К столу ненадолго вышел шестнадцатилетний Паша, молчаливый, худой, нескладно высокий юноша, будущий герой-диссидент. (Михаил Максимович потом острил, что из сына своего отца он превратился в отца своего сына.) Гвоздем программы был приехавший из-за границы левый американский журналист Луи Фишер, левый, но уже давно не просоветский. Стояла хрущевская оттепель, люди с Запада начали появляться в Москве, однако за одним столом с «буржуазным иностранцем» я сидел впервые.
В нем меня поразило все — пальто-реглан, трубка, уверенные замечания о разных странах, например, что хотя Югославия и выпала из советской орбиты, строят там все равно кое-как — рабочие навыки не те.
Любоваться им со стороны мне пришлось недолго. Заговорив о сенсационном тогда антисталинском докладе Хрущева на ХХ съезде, он обратился ко мне, представителю студенческой молодежи, с вопросом, как же так — разоблачительный доклад не публикуется, а сообщается народу по секрету. Я смутился, сказал, что не знаю, и вообще, почему он спрашивает меня, который тут ни при чем. Он только покачал головой. Моя политическая незрелость показалась бы ему, наверно, еще более непростительной, признайся я, что из снобизма не пошел на закрытое комсомольское собрание, где доклад зачитывали.
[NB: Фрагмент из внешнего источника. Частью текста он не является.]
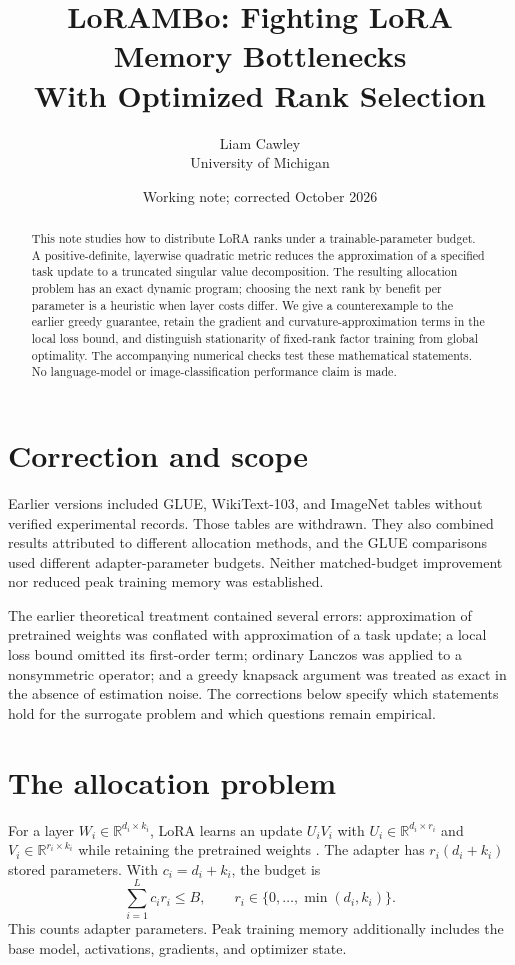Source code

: \documentclass[11pt]{article}
\title{LoRAMBo: Fighting LoRA Memory Bottlenecks\\With Optimized Rank Selection}
\author{Liam Cawley\\University of Michigan}
\date{Working note; corrected October 2026}
\begin{document}
\maketitle

\begin{abstract}
This note studies how to distribute LoRA ranks under a trainable-parameter
budget. A positive-definite, layerwise quadratic metric reduces the approximation
of a specified task update to a truncated singular value decomposition. The
resulting allocation problem has an exact dynamic program; choosing the next
rank by benefit per parameter is a heuristic when layer costs differ. We give a
counterexample to the earlier greedy guarantee, retain the gradient and
curvature-approximation terms in the local loss bound, and distinguish
stationarity of fixed-rank factor training from global optimality.
The accompanying numerical checks test these mathematical statements.
No language-model or image-classification performance claim is made.
\end{abstract}

\section{Correction and scope}

Earlier versions included GLUE, WikiText-103, and ImageNet tables without
verified experimental records. Those tables are withdrawn. They also combined
results attributed to different allocation methods, and the GLUE comparisons
used different adapter-parameter budgets. Neither matched-budget improvement
nor reduced peak training memory was established.

The earlier theoretical treatment contained several errors: approximation of
pretrained weights was conflated with approximation of a task update; a local
loss bound omitted its first-order term; ordinary Lanczos was applied to a
nonsymmetric operator; and a greedy knapsack argument was treated as exact in
the absence of estimation noise. The corrections below specify which statements
hold for the surrogate problem and which questions remain empirical.

\section{The allocation problem}

For a layer $W_i\in\mathbb{R}^{d_i\times k_i}$, LoRA learns an update
$U_iV_i$ with $U_i\in\mathbb{R}^{d_i\times r_i}$ and
$V_i\in\mathbb{R}^{r_i\times k_i}$ while retaining the pretrained weights
\cite{hu2022lora}. The adapter has $r_i(d_i+k_i)$ stored parameters.
With $c_i=d_i+k_i$, the budget is
\[
  \sum_{i=1}^L c_i r_i\leq B,\qquad
  r_i\in\{0,\ldots,\min(d_i,k_i)\}.
\]
This counts adapter parameters. Peak training memory additionally includes the
base model, activations, gradients, and optimizer state.
\end{document}
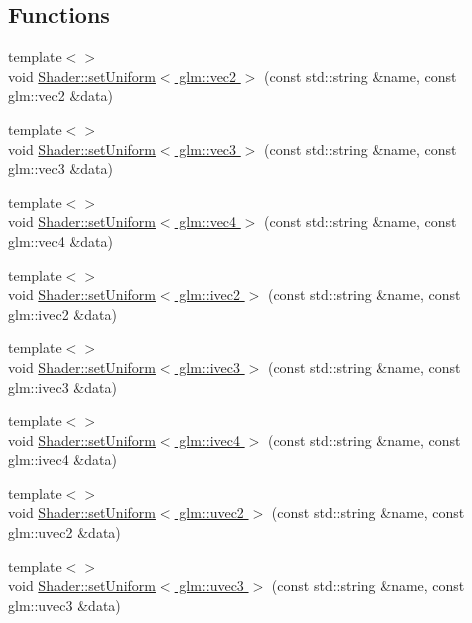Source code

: \subsection*{Functions}
\begin{DoxyCompactItemize}
\item 
{\footnotesize template$<$$>$ }\\void \hyperlink{namespace_graphics_af654388f40d262319daa5a8225797dfd}{Shader\+::set\+Uniform$<$ glm\+::vec2 $>$} (const std\+::string \&name, const glm\+::vec2 \&data)
\item 
{\footnotesize template$<$$>$ }\\void \hyperlink{namespace_graphics_aab1ffbb4d50f91f85d85e5121d639836}{Shader\+::set\+Uniform$<$ glm\+::vec3 $>$} (const std\+::string \&name, const glm\+::vec3 \&data)
\item 
{\footnotesize template$<$$>$ }\\void \hyperlink{namespace_graphics_a6578817bc4a214e7ae41ef8da2dcf791}{Shader\+::set\+Uniform$<$ glm\+::vec4 $>$} (const std\+::string \&name, const glm\+::vec4 \&data)
\item 
{\footnotesize template$<$$>$ }\\void \hyperlink{namespace_graphics_a61e4cb878defa0a77abbaeb2a330dfae}{Shader\+::set\+Uniform$<$ glm\+::ivec2 $>$} (const std\+::string \&name, const glm\+::ivec2 \&data)
\item 
{\footnotesize template$<$$>$ }\\void \hyperlink{namespace_graphics_ab0f03955199219200abc2888a7c2bb6c}{Shader\+::set\+Uniform$<$ glm\+::ivec3 $>$} (const std\+::string \&name, const glm\+::ivec3 \&data)
\item 
{\footnotesize template$<$$>$ }\\void \hyperlink{namespace_graphics_a6907be695f98fa9dbf9f9f26c78f612b}{Shader\+::set\+Uniform$<$ glm\+::ivec4 $>$} (const std\+::string \&name, const glm\+::ivec4 \&data)
\item 
{\footnotesize template$<$$>$ }\\void \hyperlink{namespace_graphics_a3acfc53c36e7e856565d7c37e011368f}{Shader\+::set\+Uniform$<$ glm\+::uvec2 $>$} (const std\+::string \&name, const glm\+::uvec2 \&data)
\item 
{\footnotesize template$<$$>$ }\\void \hyperlink{namespace_graphics_a05a5218a49daf5984b1f52776318c402}{Shader\+::set\+Uniform$<$ glm\+::uvec3 $>$} (const std\+::string \&name, const glm\+::uvec3 \&data)
\item 

\end{DoxyCompactItemize}
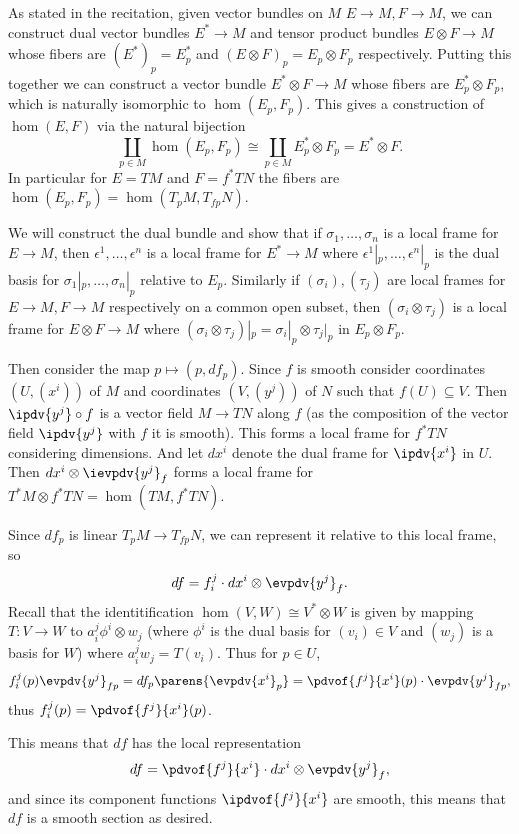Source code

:     \item As stated in the recitation, given vector bundles on $M$ $E\to M,F\to M$, we can construct dual vector bundles $E^*\to M$ and tensor product bundles $E\otimes F\to M$
    whose fibers are $(E^*)_p=E^*_p$ and $(E\otimes F)_p=E_p\otimes F_p$ respectively.
    Putting this together we can construct a vector bundle $E^*\otimes F\to M$ whose fibers are $E^*_p\otimes F_p$, which is naturally isomorphic to $\hom(E_p,F_p)$.
    This gives a construction of $\hom(E,F)$ via the natural bijection
    $$ \coprod_{p\in M}\hom(E_p,F_p) \cong \coprod_{p\in M}E_p^*\otimes F_p = E^*\otimes F . $$
    In particular for $E=TM$ and $F=f^*TN$ the fibers are $\hom(E_p,F_p)=\hom(T_pM,T_{fp}N)$.
 
    We will construct the dual bundle and show that if $\sigma_1,\dots,\sigma_n$ is a local frame for $E\to M$, then $\epsilon^1,\dots,\epsilon^n$ is a local frame for $E^*\to M$
    where $\epsilon^1|_p,\dots,\epsilon^n|_p$ is the dual basis for $\sigma_1|_p,\dots,\sigma_n|_p$ relative to $E_p$.
    Similarly if $(\sigma_i),(\tau_j)$ are local frames for $E\to M,F\to M$ respectively on a common open subset, then $(\sigma_i\otimes\tau_j)$ is a local frame for $E\otimes F\to M$
    where $(\sigma_i\otimes\tau_j)|_p=\sigma_i|_p\otimes\tau_j|_p$ in $E_p\otimes F_p$.

    Then consider the map $p\mapsto(p,df_p)$.
    Since $f$ is smooth consider coordinates $(U,(x^i))$ of $M$ and coordinates $(V,(y^j))$ of $N$ such that $f(U)\subseteq V$.
    Then $\ipdv{y^j}\circ f$ is a vector field $M\to TN$ along $f$ (as the composition of the vector field $\ipdv{y^j}$ with $f$ it is smooth).
    This forms a local frame for $f^*TN$ considering dimensions.
    And let $dx^i$ denote the dual frame for $\ipdv{x^i}$ in $U$.
    Then $dx^i\otimes\ievpdv{y^j}_f$ forms a local frame for $T^*M\otimes f^*TN=\hom(TM,f^*TN)$.

    Since $df_p$ is linear $T_pM\to T_{fp}N$, we can represent it relative to this local frame, so
    $$ df = f^j_i\cdot dx^i\otimes\evpdv{y^j}_f . $$
    Recall that the identitification $\hom(V,W)\cong V^*\otimes W$ is given by mapping $T\colon V\to W$ to $a^j_i\phi^i\otimes w_j$ (where $\phi^i$ is the dual basis for $(v_i)\in V$ and $(w_j)$ is a basis for $W$)
    where $a^j_iw_j=T(v_i)$.
    Thus for $p\in U$,
    $$ f^j_i(p)\evpdv{y^j}_{fp} = df_p\parens{\evpdv{x^i}_p} = \pdvof{f^j}{x^i}(p)\cdot\evpdv{y^j}_{fp} , $$
    thus $f^j_i(p)=\pdvof{f^j}{x^i}(p)$.

    This means that $df$ has the local representation
    $$ df = \pdvof{f^j}{x^i}\cdot dx^i\otimes\evpdv{y^j}_f , $$
    and since its component functions $\ipdvof{f^j}{x^i}$ are smooth, this means that $df$ is a smooth section as desired.

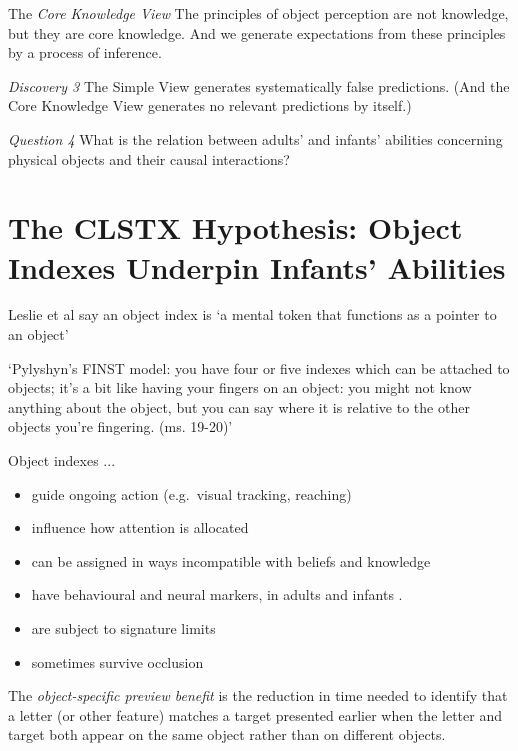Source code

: \documentclass[12pt]{extarticle}
\begin{document}
\begin{multicols}{3}
The \emph{Core Knowledge View}
The principles of object perception are not
knowledge, but they are core knowledge. And we generate expectations from
these principles by a process of inference.

\emph{Discovery 3} The Simple View generates systematically false predictions.
(And the Core Knowledge View generates no relevant predictions by itself.)

\emph{Question 4} What is the relation between adults’ and infants’ abilities concerning physical
objects and their causal interactions?



\section{The CLSTX Hypothesis: Object Indexes Underpin Infants’ Abilities}

Leslie et al say an object index is ‘a mental token that functions as a pointer to an
object’ \citep[p.\ 11]{Leslie:1998zk}

‘Pylyshyn’s FINST model: you have four or five indexes which can be attached to objects;
it’s a bit like having your fingers on an object: you might not know anything about the
object, but you can say where it is relative to the other objects you’re fingering.
(ms. 19-20)’ \citep{Scholl:1999mi}

Object indexes ...
\begin{itemize}
\item guide ongoing action (e.g.~visual tracking, reaching)
\item influence how attention is allocated
\citep{flombaum:2008_attentional}
\item can be assigned in ways incompatible with beliefs and knowledge \citep[e.g.][]{Mitroff:2004pc, mitroff:2007_space}
\item have behavioural  and neural markers, in adults and infants   \citep{richardson:2004_multimodal,kaufman:2005_oscillatory}.
\item are subject to signature limits \citep[pp.~83--87]{carey:2009_origin}
\item sometimes survive occlusion \citep{flombaum:2006_temporal}
\end{itemize}

The \emph{object-specific preview benefit} is the reduction in time needed to identify that a
letter (or other feature) matches a target presented earlier when the letter and target both
appear on the same object rather than on different objects.



\end{multicols}
\end{document}
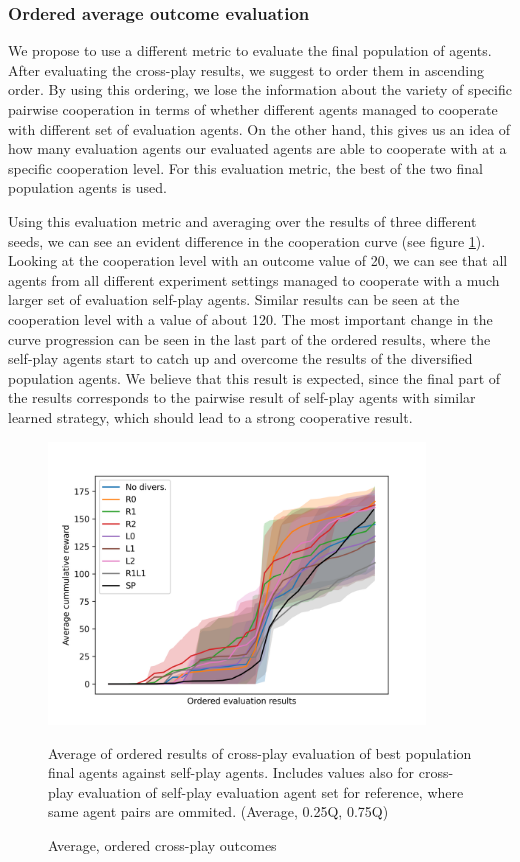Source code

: \subsubsection{Ordered average outcome evaluation}\label{OrderedEvaluation}
We propose to use a different metric to evaluate the final population of agents.
After evaluating the cross-play results, we suggest to order them in ascending order.
By using this ordering, we lose the information about the variety of specific pairwise cooperation in terms of whether different agents managed to cooperate with different set of evaluation agents.
On the other hand, this gives us an idea of how many evaluation agents our evaluated agents are able to cooperate with at a specific cooperation level.
For this evaluation metric, the best of the two final population agents is used.

Using this evaluation metric and averaging over the results of three different seeds, we can see an evident difference in the cooperation curve (see figure \ref{SimpleCNNOrderedAvg}).
Looking at the cooperation level with an outcome value of 20, we can see that all agents from all different experiment settings managed to cooperate with a much larger set of evaluation self-play agents.
Similar results can be seen at the cooperation level with a value of about 120.
The most important change in the curve progression can be seen in the last part of the ordered results, where the self-play agents start to catch up and overcome the results of the diversified population agents.
We believe that this result is expected, since the final part of the results corresponds to the pairwise result of self-play agents with similar learned strategy, which should lead to a strong cooperative result.

\begin{figure}[!ht]
    \centering
    \includegraphics*[width=10cm]{../img/SimpleCNNOrderedAvg.png}

    \caption{Average, ordered cross-play outcomes}
    \label{SimpleCNNOrderedAvg}
    \medskip
    \small 
    Average of ordered results of cross-play evaluation of best population final agents against self-play agents.
    Includes values also for cross-play evaluation of self-play evaluation agent set for reference, where same agent pairs are ommited.
    (Average, 0.25Q, 0.75Q)

\end{figure}

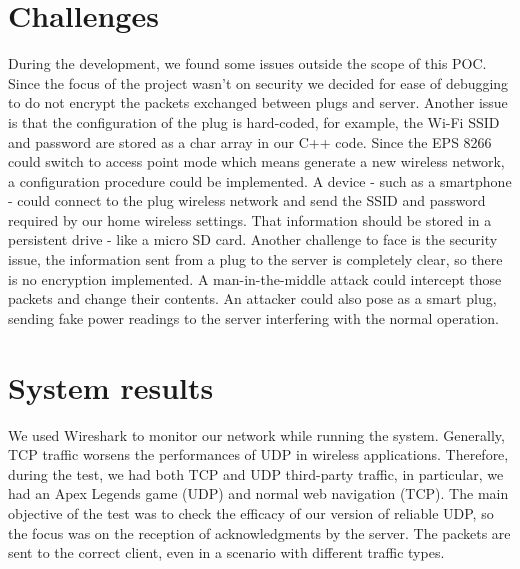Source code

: \documentclass[conference]{IEEEtran}
\begin{document}
	\section{Challenges}
	During the development, we found some issues outside the scope of this POC. Since the focus of the project wasn't on security we decided for ease of debugging to do not encrypt the packets exchanged between plugs and server. Another issue is that the configuration of the plug is hard-coded, for example, the Wi-Fi SSID and password are stored as a char array in our C++ code. Since the EPS 8266 could switch to access point mode which means generate a new wireless network, a configuration procedure could be implemented. A device - such as a smartphone - could connect to the plug wireless network and send the SSID and password required by our home wireless settings. That information should be stored in a persistent drive - like a micro SD card.
	Another challenge to face is the security issue, the information sent from a plug to the server is completely clear, so there is no encryption implemented. A man-in-the-middle attack could intercept those packets and change their contents. An attacker could also pose as a smart plug, sending fake power readings to the server interfering with the normal operation.
	
	\section{System results}
	We used Wireshark to monitor our network while running the system. Generally, TCP traffic worsens the performances of UDP in wireless applications. Therefore, during the test, we had both TCP and UDP third-party traffic, in particular, we had an Apex Legends game (UDP) and normal web navigation (TCP). The main objective of the test was to check the efficacy of our version of reliable UDP, so the focus was on the reception of acknowledgments by the server. The packets are sent to the correct client, even in a scenario with different traffic types.
	
\end{document}
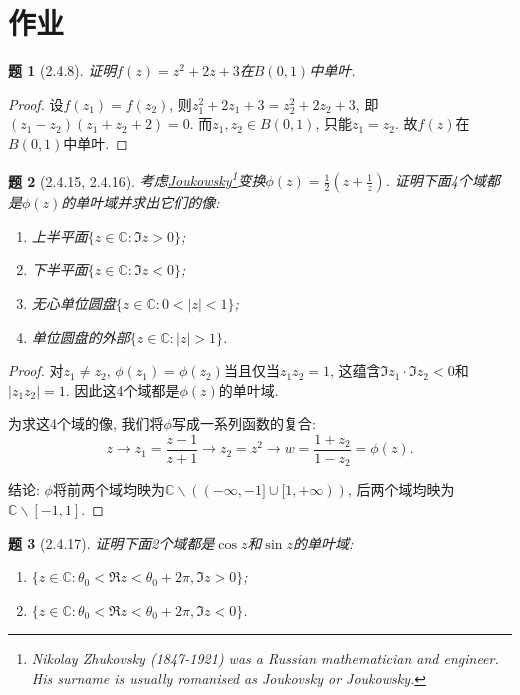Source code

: \documentclass{article}[a4paper, 12pt]
\newtheorem{problem}{题}
\begin{document}
\section{作业}

\begin{problem}[2.4.8]
证明\(f(z)=z^2+2z+3\)在\(B(0,1)\)中单叶.
\end{problem}

\begin{proof}
  设\(f(z_1)=f(z_2)\), 则\(z_1^2+2z_1+3=z_2^2+2z_2+3\), 即\((z_1-z_2)(z_1+z_2+2)=0\). 而\(z_1,z_2\in B(0,1)\), 只能\(z_1=z_2\). 故\(f(z)\)在\(B(0,1)\)中单叶.
\end{proof}

\begin{problem}[2.4.15, 2.4.16]
  考虑\href{https://en.wikipedia.org/wiki/Joukowsky_transform}{Joukowsky\footnote{Nikolay Zhukovsky (1847-1921) was a Russian mathematician and engineer. His surname is usually romanised as Joukovsky or Joukowsky.}变换}\(\phi(z)=\frac12\left(z+\frac1z\right)\). 证明下面4个域都是\(\phi(z)\)的单叶域并求出它们的像:
  \begin{enumerate}
    \item 上半平面\(\{z\in\mathbb{C}:\Im z>0\}\);
    \item 下半平面\(\{z\in\mathbb{C}:\Im z<0\}\);
    \item 无心单位圆盘\(\{z\in\mathbb{C}:0<|z|<1\}\);
    \item 单位圆盘的外部\(\{z\in\mathbb{C}:|z|>1\}\).
  \end{enumerate}
\end{problem}

\begin{proof}
  对\(z_1\ne z_2\), \(\phi(z_1)=\phi(z_2)\)当且仅当\(z_1z_2=1\), 这蕴含\(\Im z_1\cdot\Im z_2<0\)和\(|z_1z_2|=1\). 因此这4个域都是\(\phi(z)\)的单叶域. 

  为求这4个域的像, 我们将\(\phi\)写成一系列函数的复合:
  \[z\longrightarrow z_1=\frac{z-1}{z+1}\longrightarrow z_2=z^2\longrightarrow w=\frac{1+z_2}{1-z_2}=\phi(z).\]

  结论: \(\phi\)将前两个域均映为\(\mathbb{C}\backslash((-\infty,-1]\cup[1,+\infty))\), 后两个域均映为\(\mathbb{C}\backslash[-1,1]\).
\end{proof}

\begin{problem}[2.4.17]
  证明下面2个域都是\(\cos z\)和\(\sin z\)的单叶域:
  \begin{enumerate}
    \item \(\{z\in\mathbb C:\theta_0<\Re z<\theta_0+2\pi, \Im z>0\}\);
    \item \(\{z\in\mathbb C:\theta_0<\Re z<\theta_0+2\pi, \Im z<0\}\).
  \end{enumerate}
\end{problem}
\end{document}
Жгучий стыд долго не проходил, обострив впечатление от внезапно, как сквозь замочную скважину, приоткрывшихся географических и исторических далей, которые вскоре, хотя и очень постепенно, начали приближаться. Любопытно, что поворотную в этом отношении подпись в защиту Гинзбурга и Галанскова я поставил, услышав по западному радио обращение Павла Литвинова (1968 г.) и снова испытав чувство стыда — люди не боятся, а ты?
Южная ссылка
В этом семестре (весна 2004 года) у меня один класс начинается в 8 утра. Это общеобразовательный курс, студенты выбирают его по разным соображениям, не последнее из которых — удобный ранний час. Тем не менее, многие приходят в дремотном состоянии. Я тормошу и развлекаю их, как могу, изыскиваю все новые способы и однажды вспомнил рассказ папы из его опыта преподавания в Институте военных дирижеров.
Институт был поставщиком экзотических ситуаций и словечек. Например, дежурный по казарме офицер командовал:
— Матрацы должны быть потрясены!
Аналогичный подход применялся к самим курсантам.
На занятиях, которые вели бывшие консерваторские профессора, присутствовал офицер, следивший за соблюдением воинской дисциплины. Во время лекции он молча сидел рядом, но однажды вдруг мягко остановил папу:
— Извините, товарищ профессор…
Папа удивленно осекся, а офицер заорал, как на плацу:
— Встать! Сесть!
Слушатели с грохотом вскочили, с грохотом сели. Маневр был повторен еще дважды, после чего офицер, замыкая композицию, тем же деликатно штатским голосом, что и раньше, обратился к папе:
— Так что сплят, хады, товарищ профессор. Продолжайте, пожалуйста.
Я рассказал эту историю своим сонным студентам, чем отчасти взбодрил их. Более грустными соображениями о сходстве папиной отправки к военным дирижерам и моей к калифорнийским первокурсникам я делиться пока не стал, оставил на черный день. Собственно, и к папе-то мера была применена не высшая (могли бы бритвочкой), а моя ссылка — тем более, добровольная и вообще южная.